И мы пошли. Ну как мы? Гинд, Расет, старик-хранитель и чародей из отряда Меликса. Я там присутствовал незримо. Прошли еще несколько десятков простеньких ниш, а затем зал изменился. Он разделился на несколько галерей, однако постоянно пересекающихся между собой. Вместо обычных ниш с табличками теперь были или шикарные постаменты, окруженные статуями, или тоже ниши, но оформленные в сотни раз богаче и ярче. Пузатые урны сменились огромными каменными вазами, золотыми или серебряными ларцами. Могу понять как так вышло. Первые пузатые глиняные урны — результаты самых древних взаимопроклятий. Затем наступает золотой век Канртега. Возводятся знаменитые храмы-зиккураты. Под одним из них создается этот зал и в него заодно переносят сохранившиеся с древних времён урны, уже однако потерявшие магическую силу. Ритуал тогда не был отработан. Жрецы Канртега ещё не успели достаточно глубоко погрузиться в тайны темных искусств.

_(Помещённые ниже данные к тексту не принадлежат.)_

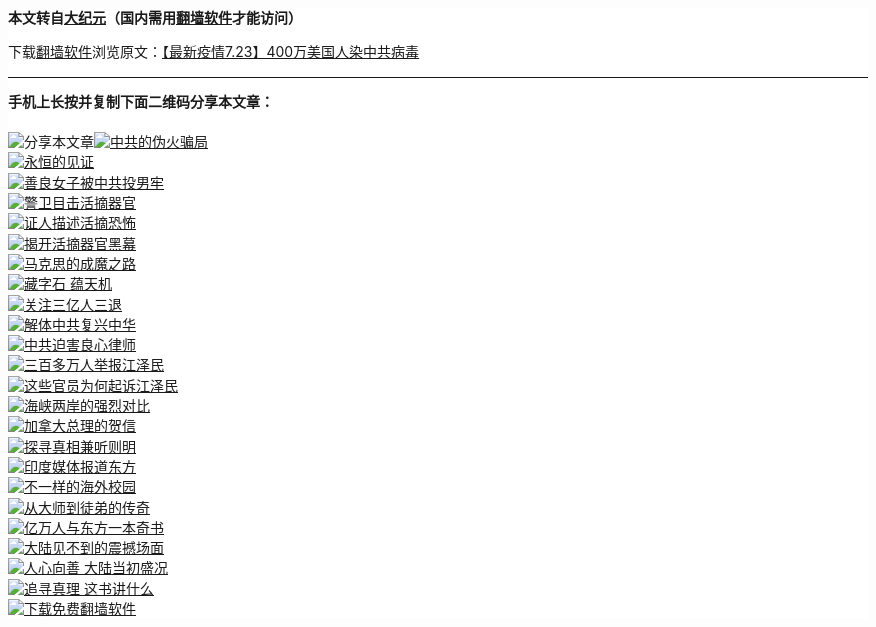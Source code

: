 <strong>本文转自<a href="https://www.epochtimes.com">大纪元</a>（国内需用<a href="https://github.com/19920513/www/blob/master/README.md#8">翻墙软件</a>才能访问）</strong><p>下载<a href="https://github.com/19920513/www/blob/master/README.md#8">翻墙软件</a>浏览原文：<a href="https://www.epochtimes.com/gb/20/7/23/n12276714.htm">【最新疫情7.23】400万美国人染中共病毒</a></p><hr>

<strong>手机上长按并复制下面二维码分享本文章：</strong><br><br><img src="https://chart.apis.google.com/chart?cht=qr&chs=240x240&choe=UTF-8&chld=M|2&chl=https://github.com/19920513/djy/blob/master/gb/20/7/23/n12276714.md%231" title="分享本文章"></td><td VALIGN=TOP><a href="https://github.com/19920513/djy/blob/master/gb/16/1/21/n4622075.md?dfh#1" target="_blank"><img src="https://raw.githubusercontent.com/19920513/djy/master/gb/300/wei-f1.jpg" title="中共的伪火骗局"  alt="中共的伪火骗局"></a><br><a href="https://github.com/19920513/www/blob/master/README.md?dfh#9" target="_blank"><img src="https://raw.githubusercontent.com/19920513/djy/master/gb/300/yong-h.jpg" title="永恒的见证"  alt="永恒的见证"></a><br><a href="https://github.com/19920513/djy/blob/master/gb/13/9/29/n3974789.md?dfh#1" target="_blank"><img src="https://raw.githubusercontent.com/19920513/djy/master/gb/300/shang-lnz.jpg" title="善良女子被中共投男牢"  alt="善良女子被中共投男牢"></a><br><a href="https://github.com/19920513/djy/blob/master/gb/16/3/16/n4663449.md?dfh#1" target="_blank"><img src="https://raw.githubusercontent.com/19920513/djy/master/gb/300/huo-z3.jpg" title="警卫目击活摘器官"  alt="警卫目击活摘器官"></a><br><a href="https://github.com/19920513/djy/blob/master/gb/16/8/7/n8177641.md?dfh#1" target="_blank"><img src="https://raw.githubusercontent.com/19920513/djy/master/gb/300/huo-z4.jpg" title="证人描述活摘恐怖"  alt="证人描述活摘恐怖"></a><br><a href="https://github.com/19920513/djy/blob/master/gb/10/4/19/n2881569.md?dfh#1" target="_blank"><img src="https://raw.githubusercontent.com/19920513/djy/master/gb/300/huo-z1.jpg" title="揭开活摘器官黑幕"  alt="揭开活摘器官黑幕"></a><br><a href="https://github.com/19920513/djy/blob/master/gb/10/11/7/n3077476.md?dfh#1" target="_blank"><img src="https://raw.githubusercontent.com/19920513/djy/master/gb/300/ma-ks.jpg" title="马克思的成魔之路"  alt="马克思的成魔之路"></a><br><a href="https://github.com/19920513/djy/blob/master/gb/14/6/9/n4173977.md?dfh#1" target="_blank"><img src="https://raw.githubusercontent.com/19920513/djy/master/gb/300/chang-zs.jpg" title="藏字石 蕴天机"  alt="藏字石 蕴天机"></a><br><a href="https://github.com/19920513/djy/blob/master/gb/18/5/10/n10381511.md?dfh#1" target="_blank"><img src="https://raw.githubusercontent.com/19920513/djy/master/gb/300/st1.jpg" title="关注三亿人三退"  alt="关注三亿人三退"></a><br><a href="https://github.com/19920513/djy/blob/master/gb/18/3/21/n10237682.md?dfh#1" target="_blank"><img src="https://raw.githubusercontent.com/19920513/djy/master/gb/300/jie-t.jpg" title="解体中共复兴中华"  alt="解体中共复兴中华"></a><br><a href="https://github.com/19920513/djy/blob/master/gb/9/2/9/n2422991.md?dfh#1" target="_blank"><img src="https://raw.githubusercontent.com/19920513/djy/master/gb/300/gao-zs.jpg" title="中共迫害良心律师"  alt="中共迫害良心律师"></a><br><a href="https://github.com/19920513/djy/blob/master/gb/18/12/9/n10900044.md?dfh#1" target="_blank"><img src="https://raw.githubusercontent.com/19920513/djy/master/gb/300/sj1.jpg" title="三百多万人举报江泽民"  alt="三百多万人举报江泽民"></a><br><a href="https://github.com/19920513/djy/blob/master/gb/18/8/28/n10672014.md?dfh#1" target="_blank"><img src="https://raw.githubusercontent.com/19920513/djy/master/gb/300/sj2.jpg" title="这些官员为何起诉江泽民"  alt="这些官员为何起诉江泽民"></a><br><a href="https://github.com/19920513/djy/blob/master/gb/8/12/18/n2367165.md?dfh#1" target="_blank"><img src="https://raw.githubusercontent.com/19920513/djy/master/gb/300/liangan.jpg" title="海峡两岸的强烈对比"  alt="海峡两岸的强烈对比"></a><br><a href="https://github.com/19920513/djy/blob/master/gb/15/12/10/n4593139.md?dfh#1" target="_blank"><img src="https://raw.githubusercontent.com/19920513/djy/master/gb/300/jia-ndzl.jpg" title="加拿大总理的贺信"  alt="加拿大总理的贺信"></a><br><a href="https://github.com/19920513/djy/blob/master/gb/11/6/17/n3289382.md?dfh#1" target="_blank"><img src="https://raw.githubusercontent.com/19920513/djy/master/gb/300/xiao-wd.jpg" title="探寻真相兼听则明"  alt="探寻真相兼听则明"></a><br><a href="https://github.com/19920513/djy/blob/master/gb/18/10/27/n10812623.md?dfh#1" target="_blank"><img src="https://raw.githubusercontent.com/19920513/djy/master/gb/300/yindu.jpg" title="印度媒体报道东方"  alt="印度媒体报道东方"></a><br><a href="https://github.com/19920513/djy/blob/master/gb/18/6/9/n10469652.md?dfh#1" target="_blank"><img src="https://raw.githubusercontent.com/19920513/djy/master/gb/300/xie-j.jpg" title="不一样的海外校园"  alt="不一样的海外校园"></a><br><a href="https://github.com/19920513/djy/blob/master/gb/7/4/5/n1669415.md?dfh#1" target="_blank"><img src="https://raw.githubusercontent.com/19920513/djy/master/gb/300/li-up.jpg" title="从大师到徒弟的传奇"  alt="从大师到徒弟的传奇"></a><br><a href="https://github.com/19920513/djy/blob/master/gb/17/5/26/n9191512.md?dfh#1" target="_blank"><img src="https://raw.githubusercontent.com/19920513/djy/master/gb/300/zfl2.jpg" title="亿万人与东方一本奇书"  alt="亿万人与东方一本奇书"></a><br><a href="https://github.com/19920513/djy/blob/master/gb/13/11/27/n4020290.md?dfh#1" target="_blank"><img src="https://raw.githubusercontent.com/19920513/djy/master/gb/300/zhen-h.jpg" title="大陆见不到的震撼场面"  alt="大陆见不到的震撼场面"></a><br><a href="https://github.com/19920513/djy/blob/master/gb/15/7/17/n4482910.md?dfh#1" target="_blank"><img src="https://raw.githubusercontent.com/19920513/djy/master/gb/300/dalu-sk.jpg" title="人心向善 大陆当初盛况"  alt="人心向善 大陆当初盛况"></a><br><a href="https://github.com/19920513/djy/blob/master/gb/19/1/5/n10955468.md?dfh#1" target="_blank"><img src="https://raw.githubusercontent.com/19920513/djy/master/gb/300/zfl1.jpg" title="追寻真理 这书讲什么"  alt="追寻真理 这书讲什么"></a><br><a href="https://github.com/19920513/www/blob/master/README.md?dfh#1" target="_blank"><img src="https://raw.githubusercontent.com/19920513/djy/master/gb/300/fq1.jpg" title="下载免费翻墙软件"  alt="下载免费翻墙软件"></a><br></td></tr></table>
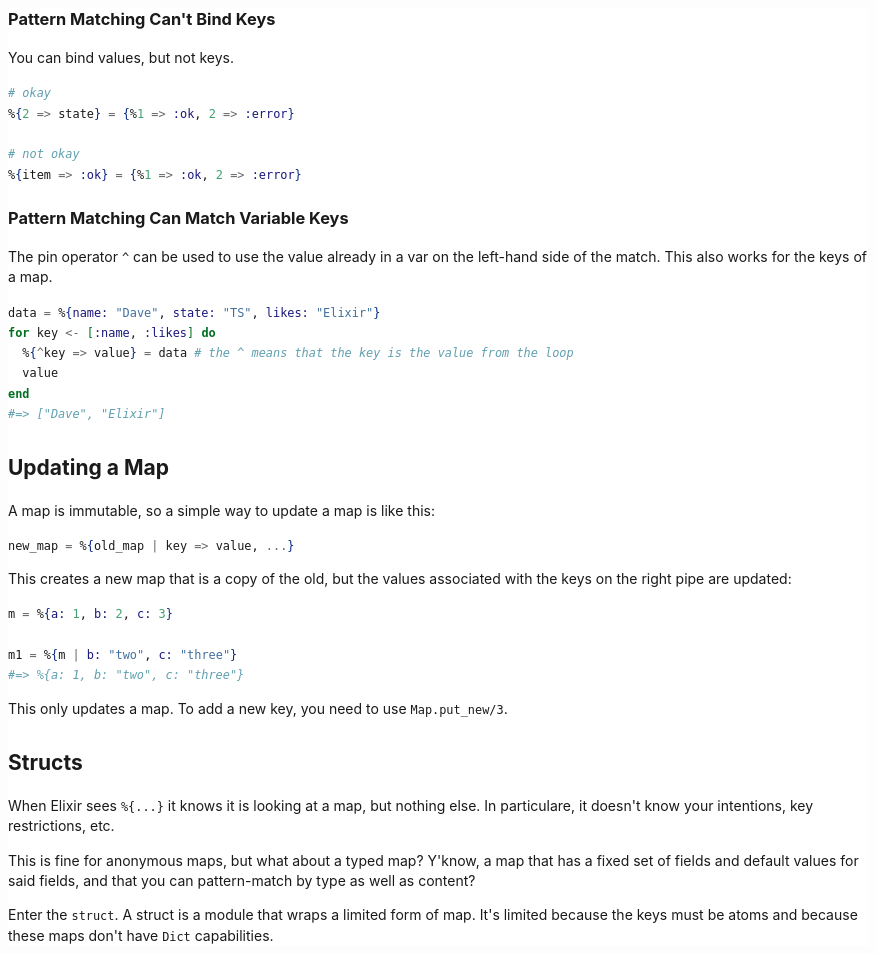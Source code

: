 ### Pattern Matching Can't Bind Keys

You can bind values, but not keys.

```elixir
# okay
%{2 => state} = {%1 => :ok, 2 => :error}

# not okay
%{item => :ok} = {%1 => :ok, 2 => :error}
```

### Pattern Matching Can Match Variable Keys

The pin operator `^` can be used to use the value already in a var on
the left-hand side of the match. This also works for the keys of a map.

```elixir
data = %{name: "Dave", state: "TS", likes: "Elixir"}
for key <- [:name, :likes] do
  %{^key => value} = data # the ^ means that the key is the value from the loop
  value
end
#=> ["Dave", "Elixir"]
```

## Updating a Map

A map is immutable, so a simple way to update a map is like this:

```elixir
new_map = %{old_map | key => value, ...}
```

This creates a new map that is a copy of the old, but the values associated
with the keys on the right pipe are updated:

```elixir
m = %{a: 1, b: 2, c: 3}

m1 = %{m | b: "two", c: "three"}
#=> %{a: 1, b: "two", c: "three"}
```

This only updates a map. To add a new key, you need to use `Map.put_new/3`.

## Structs

When Elixir sees `%{...}` it knows it is looking at a map, but nothing else. In
particulare, it doesn't know your intentions, key restrictions, etc.

This is fine for anonymous maps, but what about a typed map? Y'know, a map that
has a fixed set of fields and default values for said fields, and that you can
pattern-match by type as well as content?

Enter the `struct`. A struct is a module that wraps a limited form of map. It's
limited because the keys must be atoms and because these maps don't have `Dict`
capabilities.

«Против Гисцара Калтара за его ложь, за глупое тщеславие и вероломное нежелание обсуждать передачу камней Аркины и земель острова Гердабан в общее достояние. Мы — Рамларгар Нэш, Мирза Убур, Кортигар Корр, Арнак Азцох. 6 день Аста, 29 год после Изъятия».
Внешний футляр филактерии представлял собой серебряный цилиндр, покрытый сложным рисунком символов, а вокруг стояли изваяния сирен и каких-то рогатых богов.
— Вот они! Началось. — обрадовался Расет. — Вы чуете их? Вы слышите их?
«Я, действительно, могу ощутить здесь присутствие мощной стихийной силы». — передал мне Гинд. — «И ни с чем подобным я раньше не сталкивался».
Мое сверхъестественное восприятие тоже ощутило некое необычное колыхание мрака вокруг футляра с филактерией.
— Двадцать девятый год после Изъятия! — воскликнул Расет. — Одна из первых или даже первая. Остров Гердабан давно на дне моря, а камни Аркины сгинули после поражения Канртега. Но обида за них все еще хранится здесь.
«Что значит „после Изъятия“?»— спросил я у Гинда.
«Канртегская датировка событий шла с их переселения на остров. Кажется, они покинули свой дом на континенте, изъяв реликвии главного храма и…»
«Лучше уточни у Расета».
Гинд так и сделал, получив развернутый, запутанный, но интересный ответ.
— Изъятие! — усмехнулся старик, глаза которого блеснули смесью азарта и безумия. — Самая большая ложь Канртега. Краеугольный камень. Первая плита в основании города. Поверх нее уложили всех мертвецов. Я расскажу вам тайны, но сначала идемте дальше. В глубь. Запомните. Это первая настоящая филактерия. Потому что после Изъятия. Изымали силу. Замешивали кровь. Идемте. Тишина ждет наших шагов. Я укажу вам какая филактерия мне нужна и поговорим.
Отряд проследовал дальше вдоль центральной галереи, но при этом заглянул и в соседние.
— Тридцать первый год от Изъятия. — бубнил Расет. — Тридцать второй, тридцать четвертый. Кучно идут, голубки мои. Первый крупный скандал. Острова около основного. Кто-то ковырял рубины прямо с оболочки филактерии. Умер поди? Умер. После него, небось, перестали воровать и решили тут всё запереть. Нищие потомки за спиной котомки.